REPORTER: A long-anticipated speech from British Prime Minister David Cameron on the European Union has caused quite a stir throughout the continent. Cameron ended months of speculation by announcing a plan for a referendum vote to stay in or get out of the EU if he's re-elected in 2015. The Prime Minister said he wants Britain in the EU but wants to claw back some powers from Brussels, a proposal that other European countries reject.
BRITISH PRIME MINISTER DAVID CAMERON: "I believe something very deeply - that Britain's national interest is best served in a flexible, adaptable and open European Union and that such a European Union is best with Britain in it."
REPORTER: German Chancellor Angela Merkel said she would like to see Britain as "an important and active member" of the EU, and called upon both sides to be prepared to make compromises. And Germany's Foreign Minister Guido Westerwelle warned against Cameron's so-called "cherry-picking".
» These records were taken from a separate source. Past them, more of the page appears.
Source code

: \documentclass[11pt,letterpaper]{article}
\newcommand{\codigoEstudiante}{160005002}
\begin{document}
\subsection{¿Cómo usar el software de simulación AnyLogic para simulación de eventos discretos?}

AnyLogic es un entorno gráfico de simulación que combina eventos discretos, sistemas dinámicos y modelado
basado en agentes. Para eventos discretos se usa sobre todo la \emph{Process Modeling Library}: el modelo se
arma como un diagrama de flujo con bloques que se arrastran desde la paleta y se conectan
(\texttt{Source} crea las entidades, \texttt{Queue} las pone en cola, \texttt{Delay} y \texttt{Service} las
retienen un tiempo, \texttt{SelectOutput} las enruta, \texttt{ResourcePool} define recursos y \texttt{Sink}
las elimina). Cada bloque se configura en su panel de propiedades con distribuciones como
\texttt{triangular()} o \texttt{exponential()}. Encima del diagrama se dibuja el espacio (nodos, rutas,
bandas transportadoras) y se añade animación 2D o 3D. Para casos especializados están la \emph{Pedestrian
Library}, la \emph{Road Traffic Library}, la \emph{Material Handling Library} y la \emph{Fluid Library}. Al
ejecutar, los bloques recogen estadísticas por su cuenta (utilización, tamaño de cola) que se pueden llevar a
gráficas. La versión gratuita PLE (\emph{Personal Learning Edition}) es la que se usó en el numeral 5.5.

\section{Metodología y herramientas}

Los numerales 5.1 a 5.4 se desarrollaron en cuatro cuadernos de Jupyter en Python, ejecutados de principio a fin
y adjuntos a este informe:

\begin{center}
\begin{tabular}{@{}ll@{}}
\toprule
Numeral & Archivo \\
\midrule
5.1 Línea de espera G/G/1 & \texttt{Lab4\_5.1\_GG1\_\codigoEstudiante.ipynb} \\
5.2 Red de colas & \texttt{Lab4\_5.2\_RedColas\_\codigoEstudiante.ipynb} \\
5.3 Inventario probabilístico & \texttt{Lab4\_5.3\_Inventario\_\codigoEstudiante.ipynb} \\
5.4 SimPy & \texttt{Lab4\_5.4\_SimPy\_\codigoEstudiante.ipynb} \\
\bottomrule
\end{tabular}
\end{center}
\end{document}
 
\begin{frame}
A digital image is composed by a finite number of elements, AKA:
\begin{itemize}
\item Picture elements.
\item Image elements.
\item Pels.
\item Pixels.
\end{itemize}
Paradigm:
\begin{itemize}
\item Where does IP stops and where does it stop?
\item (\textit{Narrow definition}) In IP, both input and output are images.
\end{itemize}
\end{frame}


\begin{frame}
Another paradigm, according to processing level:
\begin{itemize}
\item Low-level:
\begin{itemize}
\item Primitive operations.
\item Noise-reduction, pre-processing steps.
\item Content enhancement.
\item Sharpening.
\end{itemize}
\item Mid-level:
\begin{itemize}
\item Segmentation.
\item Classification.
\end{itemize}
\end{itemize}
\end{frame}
GERMAN FOREIGN MINISTER, GUIDO WESTERWELLE: "We share the vision of a better Europe. We need a new commitment to the principle of subsidiarity, not all and everything must be decided in Brussels and by Brussels. We do indeed differentiate, but cherry-picking is not an option."
REPORTER: French Finance Minister Pierre Moscovici said flexibility was good for Europe but not without common policies.
FRENCH FINANCE MINISTER PIERRE MOSCOVICI: "We don't want a Europe which is limited to the single market but we need common policies. That said, Europe is united but also diverse and it's up to every country to determine for itself."
REPORTER: But many European officials are warning Cameron against treating the bloc as an "a la carte menu" from which he can pick and choose membership terms.